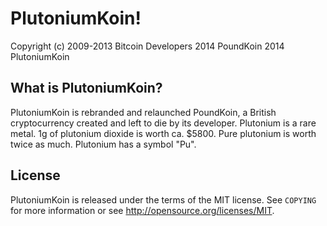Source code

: PlutoniumKoin!
================================

Copyright (c) 2009-2013 Bitcoin Developers
2014 PoundKoin
2014 PlutoniumKoin

What is PlutoniumKoin?
----------------

PlutoniumKoin is rebranded and relaunched PoundKoin, a British cryptocurrency created and left to die by its developer.
Plutonium is a rare metal. 1g of plutonium dioxide is worth ca. $5800. Pure plutonium is worth twice as much. Plutonium has a symbol "Pu".

License
-------

PlutoniumKoin is released under the terms of the MIT license. See `COPYING` for more
information or see http://opensource.org/licenses/MIT.


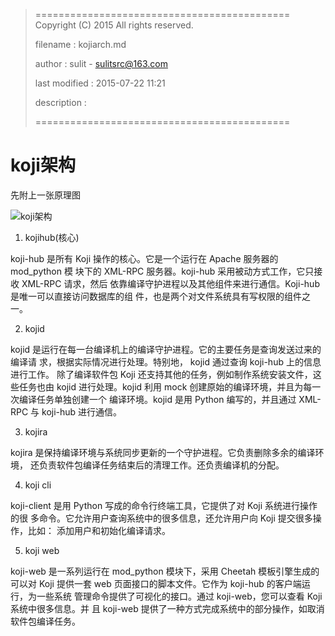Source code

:> ============================================
>   Copyright (C) 2015 All rights reserved.
>
>   filename : kojiarch.md
>
>   author : sulit - sulitsrc@163.com
>
>   last modified : 2015-07-22 11:21
>
>   description :
>
> ============================================

koji架构
===

先附上一张原理图

![koji架构
](http://git.isoft.zhcn.cc/wangguofeng/docs/blob/master/src/koji/pictures/arch.png)

1. kojihub(核心)

koji-hub 是所有 Koji 操作的核心。它是一个运行在 Apache 服务器的 mod_python 模
块下的 XML-RPC 服务器。koji-hub 采用被动方式工作，它只接收 XML-RPC 请求，然后
依靠编译守护进程以及其他组件来进行通信。Koji-hub 是唯一可以直接访问数据库的组
件，也是两个对文件系统具有写权限的组件之一。

2. kojid

kojid 是运行在每一台编译机上的编译守护进程。它的主要任务是查询发送过来的编译请
求，根据实际情况进行处理。特别地， kojid 通过查询 koji-hub 上的信息进行工作。
除了编译软件包 Koji 还支持其他的任务，例如制作系统安装文件，这些任务也由 kojid
进行处理。kojid 利用 mock 创建原始的编译环境，并且为每一次编译任务单独创建一个
编译环境。kojid 是用 Python 编写的，并且通过 XML-RPC 与 koji-hub 进行通信。

3. kojira

kojira 是保持编译环境与系统同步更新的一个守护进程。它负责删除多余的编译环境，
还负责软件包编译任务结束后的清理工作。还负责编译机的分配。

4. koji cli

koji-client 是用 Python 写成的命令行终端工具，它提供了对 Koji 系统进行操作的很
多命令。它允许用户查询系统中的很多信息，还允许用户向 Koji 提交很多操作，比如：
添加用户和初始化编译请求。

5. koji web

koji-web 是一系列运行在 mod_python 模块下，采用 Cheetah 模板引擎生成的可以对
Koji 提供一套 web 页面接口的脚本文件。它作为 koji-hub 的客户端运行，为一些系统
管理命令提供了可视化的接口。通过 koji-web，您可以查看 Koji 系统中很多信息。并
且 koji-web 提供了一种方式完成系统中的部分操作，如取消软件包编译任务。
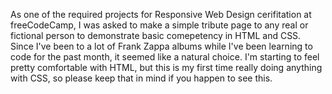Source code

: As one of the required projects for Responsive Web Design cerifitation at freeCodeCamp, I was asked to make a simple tribute page to any real or fictional person to demonstrate basic comepetency in HTML and CSS. Since I've been to a lot of Frank Zappa albums while I've been learning to code for the past month, it seemed like a natural choice. I'm starting to feel pretty comfortable with HTML, but this is my first time really doing anything with CSS, so please keep that in mind if you happen to see this.
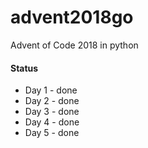 # advent2018go
Advent of Code 2018 in python

#### Status

* Day 1 - done
* Day 2 - done
* Day 3 - done
* Day 4 - done
* Day 5 - done
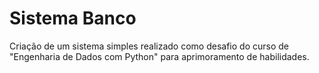 ﻿# Sistema Banco
Criação de um sistema simples realizado como desafio do curso de "Engenharia de Dados com Python" para aprimoramento de habilidades.
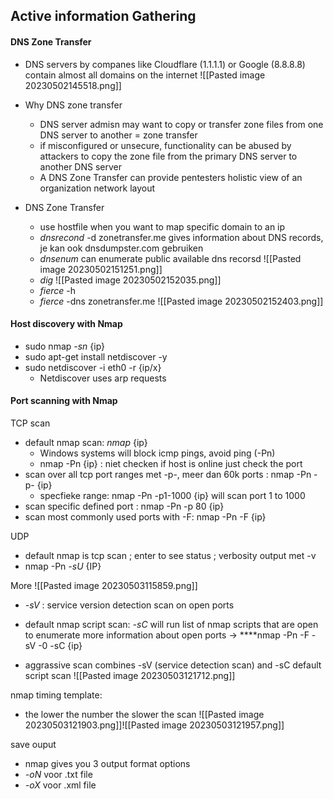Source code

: 
## Active information Gathering 



#### DNS Zone Transfer 

- DNS servers by companes like Cloudflare (1.1.1.1) or Google (8.8.8.8) contain almost all domains on the internet ![[Pasted image 20230502145518.png]]
- Why DNS zone transfer 
	- DNS server admisn may want to copy or transfer zone files from one DNS server to another = zone transfer 
	- if misconfigured or unsecure, functionality can be abused by attackers to copy the zone file from the primary DNS server to another  DNS server 
	- A DNS Zone Transfer can provide pentesters holistic view of an organization network layout 


- DNS Zone Transfer 
	- use hostfile when you want to map specific domain to an ip  
	- *dnsrecond* -d zonetransfer.me  gives information about DNS records, je kan ook dnsdumpster.com gebruiken 
	- *dnsenum* can enumerate public available dns recorsd ![[Pasted image 20230502151251.png]]
	- *dig* ![[Pasted image 20230502152035.png]]
	- *fierce* -h  
	- *fierce* -dns  zonetransfer.me ![[Pasted image 20230502152403.png]]

####  Host discovery with Nmap

- sudo nmap *-sn* {ip} 
- sudo apt-get install netdiscover -y 
- sudo netdiscover -i eth0 -r {ip/x}   
	- Netdiscover uses arp requests 


#### Port scanning with Nmap

TCP scan 
- default nmap scan:  *nmap* {ip}    
	-  Windows systems will block icmp pings, avoid ping (-Pn) 
	- nmap -Pn {ip}  :   niet checken if host is online just check the port 
- scan over all tcp port ranges met -p-, meer dan 60k ports : nmap -Pn -p- {ip} 
	- specfieke range: nmap -Pn -p1-1000 {ip}   will scan port  1 to 1000 
- scan specific defined port : nmap -Pn -p 80 {ip} 
- scan most commonly used ports with -F: nmap -Pn -F {ip} 

UDP 
- default nmap is tcp scan ; enter to see status ; verbosity output  met -v 
- nmap -Pn *-sU* {IP} 


More
![[Pasted image 20230503115859.png]]
- *-sV* : service version detection scan on open ports 

- default nmap script scan: *-sC*   will run list of nmap scripts that are open to enumerate more information about open ports -> ****nmap -Pn -F -sV -0 -sC {ip}
- aggrassive scan combines -sV (service detection scan) and -sC default script scan 
![[Pasted image 20230503121712.png]]

nmap timing template: 
- the lower the number the slower the scan ![[Pasted image 20230503121903.png]]![[Pasted image 20230503121957.png]]

save ouput  
- nmap gives you 3 output format options 
- *-oN*  voor .txt file 
- *-oX*  voor .xml file 


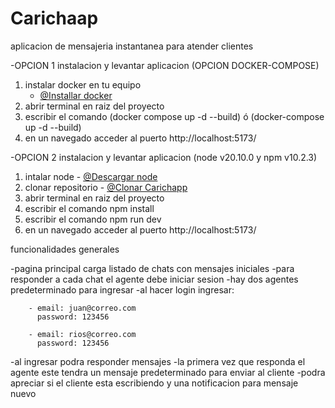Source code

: # Carichaap

aplicacion de mensajeria instantanea para atender clientes

-OPCION 1
instalacion y levantar aplicacion (OPCION DOCKER-COMPOSE)

1. instalar docker en tu equipo 
    - [@Installar docker](https://docs.docker.com/desktop/setup/install/windows-install/)
2. abrir terminal en raiz del proyecto
3. escribir el comando (docker compose up -d --build) ó (docker-compose up -d --build)
4. en un navegado acceder al puerto http://localhost:5173/


-OPCION 2
instalacion y levantar aplicacion (node v20.10.0 y npm v10.2.3)

1. intalar node - [@Descargar node](https://nodejs.org/es/download)
1. clonar repositorio - [@Clonar Carichapp](https://github.com/zamitulande/carichapp/tree/chat)
2. abrir terminal en raiz del proyecto
3. escribir el comando npm install
3. escribir el comando npm run dev
4. en un navegado acceder al puerto http://localhost:5173/


funcionalidades generales

-pagina principal carga listado de chats con mensajes iniciales
-para responder a cada chat el agente debe iniciar sesion
-hay dos agentes predeterminado para ingresar
-al hacer login ingresar:

        - email: juan@correo.com
          password: 123456

        - email: rios@correo.com
          password: 123456

-al ingresar podra responder mensajes
-la primera vez que responda el agente este tendra un mensaje predeterminado para enviar al cliente
-podra apreciar si el cliente esta escribiendo y una notificacion para mensaje nuevo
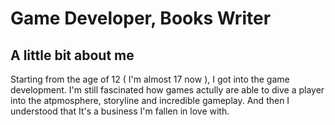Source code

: # Game Developer, Books Writer

## A little bit about me
Starting from the age of 12 ( I'm almost 17 now ), I got into the game development. I'm still fascinated how games actully are able to
dive a player into the atpmosphere, storyline and incredible gameplay. And then I understood that It's a business I'm fallen in love with.

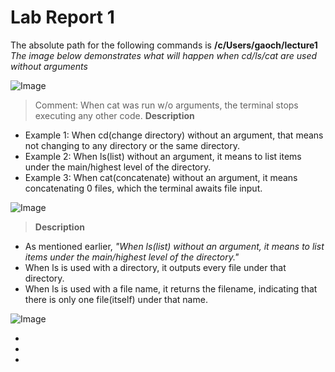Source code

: # Lab Report 1
The absolute path for the following commands is **/c/Users/gaoch/lecture1**\
*The image below demonstrates what will happen when cd/ls/cat are used without arguments*

![Image](https://rxwy.github.io/cse15l-lab-reports/woarg.png)

> Comment: When cat was run w/o arguments, the terminal stops executing any other code.
> **Description**
* Example 1: When cd(change directory) without an argument, that means not changing to any directory or the same directory.
* Example 2: When ls(list) without an argument, it means to list items under the main/highest level of the directory.
* Example 3: When cat(concatenate) without an argument, it means concatenating 0 files, which the terminal awaits file input.

![Image](https://rxwy.github.io/cse15l-lab-reports/ls.png)
> **Description**
* As mentioned earlier, *"When ls(list) without an argument, it means to list items under the main/highest level of the directory."*
* When ls is used with a directory, it outputs every file under that directory.
* When ls is used with a file name, it returns the filename, indicating that there is only one file(itself) under that name. 

![Image](https://rxwy.github.io/cse15l-lab-reports/cd.png)

*
*
*
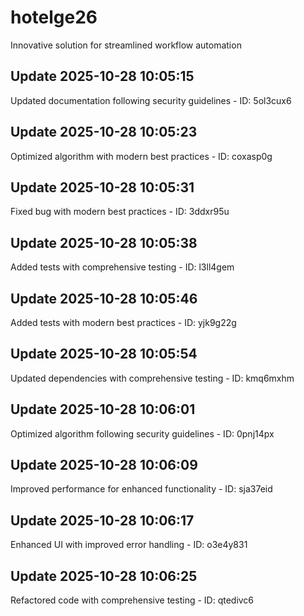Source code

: # hotelge26
Innovative solution for streamlined workflow automation

## Update 2025-10-28 10:05:15
Updated documentation following security guidelines - ID: 5ol3cux6


## Update 2025-10-28 10:05:23
Optimized algorithm with modern best practices - ID: coxasp0g


## Update 2025-10-28 10:05:31
Fixed bug with modern best practices - ID: 3ddxr95u


## Update 2025-10-28 10:05:38
Added tests with comprehensive testing - ID: l3ll4gem


## Update 2025-10-28 10:05:46
Added tests with modern best practices - ID: yjk9g22g


## Update 2025-10-28 10:05:54
Updated dependencies with comprehensive testing - ID: kmq6mxhm


## Update 2025-10-28 10:06:01
Optimized algorithm following security guidelines - ID: 0pnj14px


## Update 2025-10-28 10:06:09
Improved performance for enhanced functionality - ID: sja37eid


## Update 2025-10-28 10:06:17
Enhanced UI with improved error handling - ID: o3e4y831


## Update 2025-10-28 10:06:25
Refactored code with comprehensive testing - ID: qtedivc6

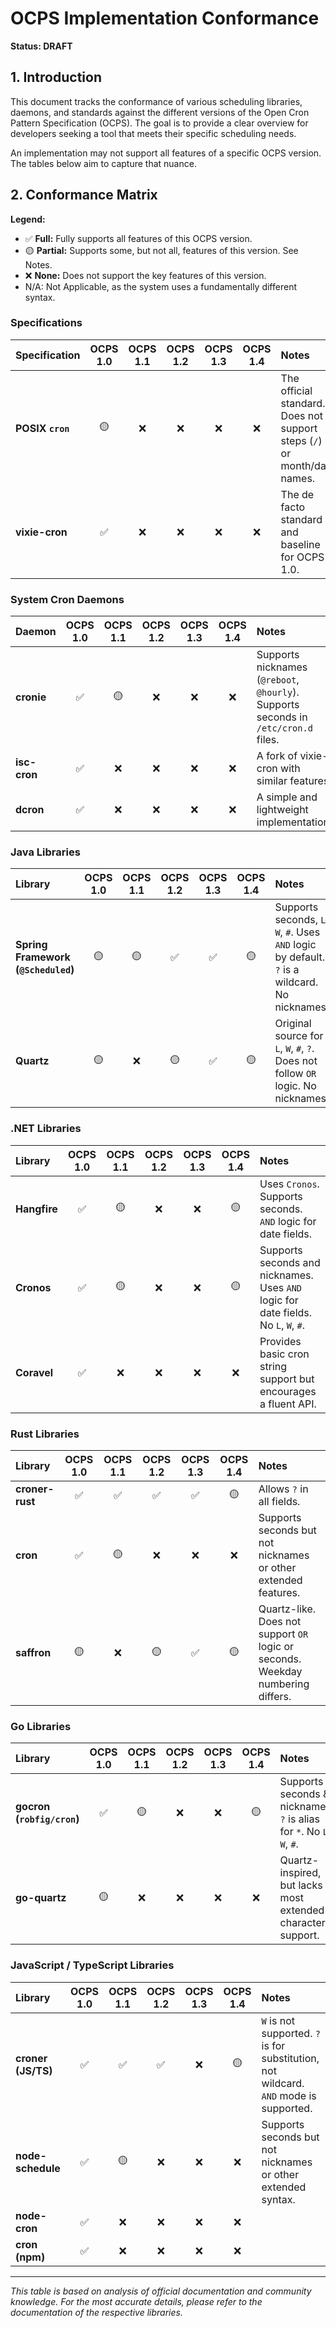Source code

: # OCPS Implementation Conformance

**Status: DRAFT**

## 1. Introduction

This document tracks the conformance of various scheduling libraries, daemons, and standards against the different versions of the Open Cron Pattern Specification (OCPS). The goal is to provide a clear overview for developers seeking a tool that meets their specific scheduling needs.

An implementation may not support all features of a specific OCPS version. The tables below aim to capture that nuance.

## 2. Conformance Matrix

**Legend:**
* ✅ **Full:** Fully supports all features of this OCPS version.
* 🟡 **Partial:** Supports some, but not all, features of this version. See Notes.
* ❌ **None:** Does not support the key features of this version.
* N/A: Not Applicable, as the system uses a fundamentally different syntax.

### Specifications

| Specification | OCPS 1.0 | OCPS 1.1 | OCPS 1.2 | OCPS 1.3 | OCPS 1.4 | Notes |
| :--- | :---: | :---: | :---: | :---: | :---: | :--- |
| **POSIX `cron`** | 🟡 | ❌ | ❌ | ❌ | ❌ | The official standard. Does not support steps (`/`) or month/day names. |
| **vixie-cron** | ✅ | ❌ | ❌ | ❌ | ❌ | The de facto standard and baseline for OCPS 1.0. |

### System Cron Daemons

| Daemon | OCPS 1.0 | OCPS 1.1 | OCPS 1.2 | OCPS 1.3 | OCPS 1.4 | Notes |
| :--- | :---: | :---: | :---: | :---: | :---: | :--- |
| **cronie** | ✅ | 🟡 | ❌ | ❌ | ❌ | Supports nicknames (`@reboot`, `@hourly`). Supports seconds in `/etc/cron.d` files. |
| **isc-cron** | ✅ | ❌ | ❌ | ❌ | ❌ | A fork of vixie-cron with similar features. |
| **dcron** | ✅ | ❌ | ❌ | ❌ | ❌ | A simple and lightweight implementation. |

### Java Libraries

| Library | OCPS 1.0 | OCPS 1.1 | OCPS 1.2 | OCPS 1.3 | OCPS 1.4 | Notes |
| :--- | :---: | :---: | :---: | :---: | :---: | :--- |
| **Spring Framework (`@Scheduled`)** | 🟡 | 🟡 | ✅ | ✅ | 🟡 | Supports seconds, `L`, `W`, `#`. Uses `AND` logic by default. `?` is a wildcard. No nicknames. |
| **Quartz** | 🟡 | ❌ | 🟡 | ✅ | 🟡 | Original source for `L`, `W`, `#`, `?`. Does not follow `OR` logic. No nicknames. |

### .NET Libraries

| Library | OCPS 1.0 | OCPS 1.1 | OCPS 1.2 | OCPS 1.3 | OCPS 1.4 | Notes |
| :--- | :---: | :---: | :---: | :---: | :---: | :--- |
| **Hangfire** | ✅ | 🟡 | ❌ | ❌ | 🟡 | Uses `Cronos`. Supports seconds. `AND` logic for date fields. |
| **Cronos** | ✅ | 🟡 | ❌ | ❌ | 🟡 | Supports seconds and nicknames. Uses `AND` logic for date fields. No `L`, `W`, `#`. |
| **Coravel** | ✅ | ❌ | ❌ | ❌ | ❌ | Provides basic cron string support but encourages a fluent API. |

### Rust Libraries

| Library | OCPS 1.0 | OCPS 1.1 | OCPS 1.2 | OCPS 1.3 | OCPS 1.4 | Notes |
| :--- | :---: | :---: | :---: | :---: | :---: | :--- |
| **croner-rust** | ✅ | ✅ | ✅ | ✅ | 🟡 | Allows `?` in all fields. |
| **cron** | ✅ | 🟡 | ❌ | ❌ | ❌ | Supports seconds but not nicknames or other extended features. |
| **saffron** | 🟡 | ❌ | 🟡 | ✅ | 🟡 | Quartz-like. Does not support `OR` logic or seconds. Weekday numbering differs. |

### Go Libraries

| Library | OCPS 1.0 | OCPS 1.1 | OCPS 1.2 | OCPS 1.3 | OCPS 1.4 | Notes |
| :--- | :---: | :---: | :---: | :---: | :---: | :--- |
| **gocron (`robfig/cron`)** | ✅ | 🟡 | ❌ | ❌ | 🟡 | Supports seconds & nicknames. `?` is alias for `*`. No `L`, `W`, `#`. |
| **go-quartz** | 🟡 | ❌ | ❌ | ❌ | ❌ | Quartz-inspired, but lacks most extended character support. |

### JavaScript / TypeScript Libraries

| Library | OCPS 1.0 | OCPS 1.1 | OCPS 1.2 | OCPS 1.3 | OCPS 1.4 | Notes |
| :--- | :---: | :---: | :---: | :---: | :---: | :--- |
| **croner (JS/TS)** | ✅ | ✅ | ✅ | ❌ | 🟡 | `W` is not supported. `?` is for substitution, not wildcard. `AND` mode is supported. |
| **node-schedule** | ✅ | 🟡 | ❌ | ❌ | ❌ | Supports seconds but not nicknames or other extended syntax. |
| **node-cron** | ✅ | ❌ | ❌ | ❌ | ❌ | |
| **cron (npm)** | ✅ | ❌ | ❌ | ❌ | ❌ | |

---
*This table is based on analysis of official documentation and community knowledge. For the most accurate details, please refer to the documentation of the respective libraries.*
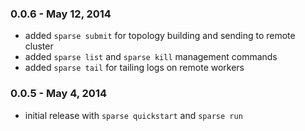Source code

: ### 0.0.6 - May 12, 2014

- added `sparse submit` for topology building and sending to remote cluster
- added `sparse list` and `sparse kill` management commands
- added `sparse tail` for tailing logs on remote workers

### 0.0.5 - May 4, 2014

- initial release with `sparse quickstart` and `sparse run`

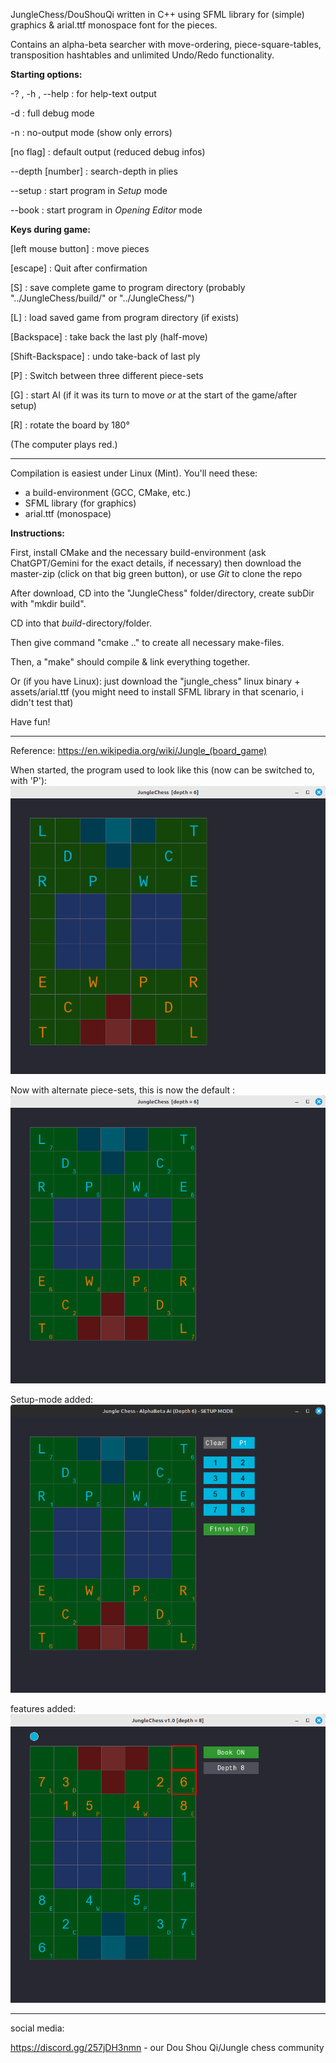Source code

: 
JungleChess/DouShouQi written in C++ using SFML library for (simple) graphics & arial.ttf monospace font for the pieces.

Contains an alpha-beta searcher with move-ordering, piece-square-tables, transposition hashtables and unlimited Undo/Redo functionality.


**Starting options:**

-? , -h , --help : for help-text output

-d : full debug mode

-n : no-output mode (show only errors)

[no flag] : default output (reduced debug infos)

--depth [number] : search-depth in plies

--setup : start program in *Setup* mode

--book : start program in *Opening Editor* mode


**Keys during game:**

[left mouse button] : move pieces

[escape] : Quit after confirmation

[S] : save complete game to program directory (probably "../JungleChess/build/" or "../JungleChess/")

[L] : load saved game from program directory (if exists)

[Backspace] : take back the last ply (half-move)

[Shift-Backspace] : undo take-back of last ply

[P] : Switch between three different piece-sets

[G] : start AI  (if it was its turn to move *or* at the start of the game/after setup)

[R] : rotate the board by 180°


(The computer plays red.)


----


Compilation is easiest under Linux (Mint). You'll need these:
- a build-environment (GCC, CMake, etc.)
- SFML library (for graphics)
- arial.ttf (monospace)


**Instructions:**

First, install CMake and the necessary build-environment (ask ChatGPT/Gemini for the exact details, if necessary)
then download the master-zip (click on that big green button), or use *Git* to clone the repo

After download, CD into the "JungleChess" folder/directory, create subDir with "mkdir build".

CD into that *build*-directory/folder.

Then give command "cmake .." to create all necessary make-files.

Then, a "make" should compile & link everything together.

Or (if you have Linux): just download the "jungle_chess" linux binary + assets/arial.ttf  (you might need to install SFML library in that scenario, i didn't test that)

Have fun!

-----

Reference:
https://en.wikipedia.org/wiki/Jungle_(board_game)

When started, the program used to look like this (now can be switched to, with 'P'):
![Jungle board](https://github.com/JSettler/JungleChess/blob/master/jungle_chess.png)

Now with alternate piece-sets, this is now the default :
![Jungle board](https://github.com/JSettler/JungleChess/blob/master/jungle-chess.png)

Setup-mode added:
![Jungle board](https://github.com/JSettler/JungleChess/blob/master/jungle_setup-mode.png)

features added:
![Jungle board](https://github.com/JSettler/JungleChess/blob/master/new_features.png)


-----

social media:

https://discord.gg/257jDH3nmn  - our Dou Shou Qi/Jungle chess community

━━━━━━━━━━━━━━━━━━━━

What the task requires: Retrieve each line from the records above where the word "rxwy" occurs.

Exercise result:
![Image](https://rxwy.github.io/cse15l-lab-reports/woarg.png)
![Image](https://rxwy.github.io/cse15l-lab-reports/ls.png)
![Image](https://rxwy.github.io/cse15l-lab-reports/cd.png)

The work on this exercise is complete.